I was one of the party at the beer festival last week. Championing perry, cider, porter and pickled garlic. But Earls Court is a big place, and the literal treking from Scotland to the South West had taken its toll on our ickle feet. Ten of us descended on the seating area, where there were no seats free. But we’ve been in pubs before, we have certain guiles and ruses to rustle up some sort of seating.
None of them worked. In a beer festival even strategic farting makes no odds.
Problem was, there were plenty of free seats in reality. But as we scurried from table to table we discovered that they were “taken”. Not by visible people of course. By the masses of invisible men who take up seats in pubs. They were being saved for people who had gone to the bar.
I can understand this I suppose. Whilst the “three-second rule” which was in operation at my college might seem a bit harsh, it is probably the only adequate way of keeping turnover busy. Clearly embarrassed by the “I’m saving it for a friend” line, especially with Chair Raiders like us about, people on local tables move to more advanced chair protecting manoeuvres. Hiding a chair under the table (SPOTTED) and sitting on stacked chairs of two or three.

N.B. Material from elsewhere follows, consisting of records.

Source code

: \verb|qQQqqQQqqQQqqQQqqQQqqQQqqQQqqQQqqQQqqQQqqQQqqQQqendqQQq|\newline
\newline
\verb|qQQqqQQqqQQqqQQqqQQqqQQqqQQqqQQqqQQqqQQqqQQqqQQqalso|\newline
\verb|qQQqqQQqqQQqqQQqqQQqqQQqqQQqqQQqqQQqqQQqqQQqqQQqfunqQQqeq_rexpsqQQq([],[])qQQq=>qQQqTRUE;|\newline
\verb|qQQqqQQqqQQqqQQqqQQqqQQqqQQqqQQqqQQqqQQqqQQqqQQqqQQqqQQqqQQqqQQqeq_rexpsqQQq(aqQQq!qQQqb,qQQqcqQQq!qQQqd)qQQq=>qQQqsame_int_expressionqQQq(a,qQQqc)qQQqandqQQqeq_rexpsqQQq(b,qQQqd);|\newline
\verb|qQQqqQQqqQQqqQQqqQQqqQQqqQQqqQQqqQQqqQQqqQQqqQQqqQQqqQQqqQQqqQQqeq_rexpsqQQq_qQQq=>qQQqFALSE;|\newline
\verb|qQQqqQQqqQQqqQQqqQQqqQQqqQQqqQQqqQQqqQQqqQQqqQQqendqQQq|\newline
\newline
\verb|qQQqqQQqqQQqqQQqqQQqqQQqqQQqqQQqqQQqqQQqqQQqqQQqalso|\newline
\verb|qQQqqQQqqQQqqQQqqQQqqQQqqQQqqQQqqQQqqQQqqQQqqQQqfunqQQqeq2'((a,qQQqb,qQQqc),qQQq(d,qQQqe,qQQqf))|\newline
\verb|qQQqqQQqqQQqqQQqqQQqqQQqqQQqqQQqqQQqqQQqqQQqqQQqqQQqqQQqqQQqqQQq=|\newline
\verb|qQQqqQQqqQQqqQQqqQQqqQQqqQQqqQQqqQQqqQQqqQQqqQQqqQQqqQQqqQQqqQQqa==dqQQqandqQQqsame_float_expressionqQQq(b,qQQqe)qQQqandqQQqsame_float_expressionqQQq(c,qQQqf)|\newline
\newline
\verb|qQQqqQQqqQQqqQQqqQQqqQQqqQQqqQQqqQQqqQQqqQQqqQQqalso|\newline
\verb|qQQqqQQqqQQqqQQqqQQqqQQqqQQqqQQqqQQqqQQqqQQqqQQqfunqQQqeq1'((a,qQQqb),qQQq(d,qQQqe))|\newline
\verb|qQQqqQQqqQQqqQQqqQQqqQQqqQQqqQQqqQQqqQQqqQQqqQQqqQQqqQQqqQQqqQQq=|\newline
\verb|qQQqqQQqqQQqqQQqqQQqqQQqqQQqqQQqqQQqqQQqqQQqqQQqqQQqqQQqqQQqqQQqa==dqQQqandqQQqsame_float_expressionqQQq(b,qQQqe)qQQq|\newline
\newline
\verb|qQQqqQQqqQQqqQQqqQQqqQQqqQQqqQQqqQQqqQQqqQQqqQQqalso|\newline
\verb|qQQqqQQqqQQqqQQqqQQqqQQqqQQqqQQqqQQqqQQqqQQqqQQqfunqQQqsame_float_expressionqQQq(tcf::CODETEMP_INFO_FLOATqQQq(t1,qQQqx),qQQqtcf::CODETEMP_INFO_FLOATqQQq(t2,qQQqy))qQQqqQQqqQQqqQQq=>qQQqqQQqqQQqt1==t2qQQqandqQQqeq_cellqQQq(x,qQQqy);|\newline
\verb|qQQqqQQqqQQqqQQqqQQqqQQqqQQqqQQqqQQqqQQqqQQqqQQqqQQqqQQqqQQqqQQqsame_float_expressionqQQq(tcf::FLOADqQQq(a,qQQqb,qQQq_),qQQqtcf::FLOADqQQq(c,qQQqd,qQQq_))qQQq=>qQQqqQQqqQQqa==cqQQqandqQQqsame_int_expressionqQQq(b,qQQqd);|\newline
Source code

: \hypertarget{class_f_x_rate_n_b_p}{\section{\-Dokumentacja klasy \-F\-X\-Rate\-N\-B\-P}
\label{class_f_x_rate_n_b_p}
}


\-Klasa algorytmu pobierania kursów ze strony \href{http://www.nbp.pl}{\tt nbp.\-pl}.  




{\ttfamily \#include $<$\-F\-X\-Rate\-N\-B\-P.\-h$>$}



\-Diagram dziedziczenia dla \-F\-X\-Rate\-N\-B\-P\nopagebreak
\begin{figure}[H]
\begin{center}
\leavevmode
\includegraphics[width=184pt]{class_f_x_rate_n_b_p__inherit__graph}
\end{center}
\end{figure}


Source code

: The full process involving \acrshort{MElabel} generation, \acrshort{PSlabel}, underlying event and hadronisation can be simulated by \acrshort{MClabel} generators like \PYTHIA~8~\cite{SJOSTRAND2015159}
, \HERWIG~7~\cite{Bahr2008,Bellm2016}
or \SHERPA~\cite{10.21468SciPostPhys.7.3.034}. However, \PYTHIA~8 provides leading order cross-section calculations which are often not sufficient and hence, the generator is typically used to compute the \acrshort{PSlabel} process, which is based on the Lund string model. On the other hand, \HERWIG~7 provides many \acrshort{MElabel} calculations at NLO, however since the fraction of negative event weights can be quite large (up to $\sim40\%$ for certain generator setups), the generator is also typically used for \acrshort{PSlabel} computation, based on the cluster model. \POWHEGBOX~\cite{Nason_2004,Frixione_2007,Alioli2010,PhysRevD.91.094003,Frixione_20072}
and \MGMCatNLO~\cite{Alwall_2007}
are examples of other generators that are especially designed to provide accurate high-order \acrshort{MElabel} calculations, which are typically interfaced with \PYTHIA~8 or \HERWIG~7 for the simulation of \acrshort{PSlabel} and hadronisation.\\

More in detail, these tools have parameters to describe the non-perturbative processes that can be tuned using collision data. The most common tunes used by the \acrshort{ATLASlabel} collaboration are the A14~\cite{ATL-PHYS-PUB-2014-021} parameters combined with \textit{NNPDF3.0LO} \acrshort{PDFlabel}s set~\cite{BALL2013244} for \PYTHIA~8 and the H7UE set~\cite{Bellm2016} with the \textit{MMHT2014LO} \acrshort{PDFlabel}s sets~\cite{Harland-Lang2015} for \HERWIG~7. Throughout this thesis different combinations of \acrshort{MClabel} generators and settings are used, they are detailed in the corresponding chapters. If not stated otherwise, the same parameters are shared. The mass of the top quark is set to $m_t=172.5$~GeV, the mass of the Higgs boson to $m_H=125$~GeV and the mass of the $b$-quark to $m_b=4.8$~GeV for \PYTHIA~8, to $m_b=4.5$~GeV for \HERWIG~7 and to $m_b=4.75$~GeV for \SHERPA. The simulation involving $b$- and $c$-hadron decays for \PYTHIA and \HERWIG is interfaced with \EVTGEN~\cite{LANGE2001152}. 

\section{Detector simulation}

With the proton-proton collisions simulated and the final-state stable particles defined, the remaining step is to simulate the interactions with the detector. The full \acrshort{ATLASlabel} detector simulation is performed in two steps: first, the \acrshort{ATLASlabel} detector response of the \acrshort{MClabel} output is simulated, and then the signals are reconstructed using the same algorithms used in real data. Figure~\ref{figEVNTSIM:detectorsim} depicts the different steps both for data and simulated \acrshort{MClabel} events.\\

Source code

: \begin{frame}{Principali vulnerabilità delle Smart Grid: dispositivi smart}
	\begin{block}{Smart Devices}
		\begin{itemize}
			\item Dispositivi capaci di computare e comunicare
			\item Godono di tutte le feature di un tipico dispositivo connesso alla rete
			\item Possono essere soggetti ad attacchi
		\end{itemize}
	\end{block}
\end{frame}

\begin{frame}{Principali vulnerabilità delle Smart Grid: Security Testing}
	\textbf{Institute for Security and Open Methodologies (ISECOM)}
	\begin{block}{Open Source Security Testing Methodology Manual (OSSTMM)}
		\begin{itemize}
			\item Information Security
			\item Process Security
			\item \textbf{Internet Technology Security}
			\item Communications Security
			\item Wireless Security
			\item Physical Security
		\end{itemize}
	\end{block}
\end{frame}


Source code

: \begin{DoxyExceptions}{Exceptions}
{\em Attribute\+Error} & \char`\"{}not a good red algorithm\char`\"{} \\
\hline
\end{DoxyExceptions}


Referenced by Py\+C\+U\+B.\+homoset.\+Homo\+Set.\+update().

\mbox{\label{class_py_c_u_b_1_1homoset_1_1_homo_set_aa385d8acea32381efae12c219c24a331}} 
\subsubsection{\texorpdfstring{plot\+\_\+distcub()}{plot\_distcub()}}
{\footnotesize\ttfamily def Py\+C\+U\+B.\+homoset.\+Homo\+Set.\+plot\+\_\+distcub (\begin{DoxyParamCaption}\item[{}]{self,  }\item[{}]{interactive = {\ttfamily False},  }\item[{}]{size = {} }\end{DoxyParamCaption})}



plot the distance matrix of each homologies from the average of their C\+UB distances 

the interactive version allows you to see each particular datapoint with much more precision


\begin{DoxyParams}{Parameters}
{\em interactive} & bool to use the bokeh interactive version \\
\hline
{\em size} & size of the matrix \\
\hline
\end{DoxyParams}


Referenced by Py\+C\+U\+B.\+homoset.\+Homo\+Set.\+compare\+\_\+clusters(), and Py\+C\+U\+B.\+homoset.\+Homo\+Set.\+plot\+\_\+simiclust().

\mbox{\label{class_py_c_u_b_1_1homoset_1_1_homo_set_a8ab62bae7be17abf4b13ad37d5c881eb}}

It got to about five. I snapped. So I wandered over the the party of stacked chair sitters and asked politely if one could be released. Just one, and we would return it if his mate came back. I appealed to his spirit as a fellow man, to the idea of social collectivism, toying with the novel idea of beer karma and natural justice. He just pooh-poohed me, saying he had earned the right to hog chairs due to arriving early, and thus able to bag furniture for his friends turning up at seven. I countered ideas of selfishness versus a Utopian society. I particular I resorted to Bentham, Kant, Moore and the Utilitarian ideal of a perfect beer festival. He scoffed in return at my high falutin’ ideas in a plummy voice destined for the House Of Lords.
Then Rick came over to help. I though perhaps he may weigh in with a scientific argument, regarding our relative entropic states, or appeal to the mans better nature by via the weight of approbation. Instead he tried a different tack: and called him a cunt.
He was right you know. So I did it too. Soon we were asking others in the vicinity if they thought that someone in his position sitting on three chairs was not just a cunt but a Champion Cataclysmic King Kong Cunts Cunt of the Year. Passersby did tend to agree. Indeed so did his mate. So much so that he gave up his spare seats.
On the way back chair karma came to us, the righteous, and two more chairs became free. But the moral of the tale is, on some occasion, reason does not work and one can only resort to base insult to get a result. But we got a result. What a cunt.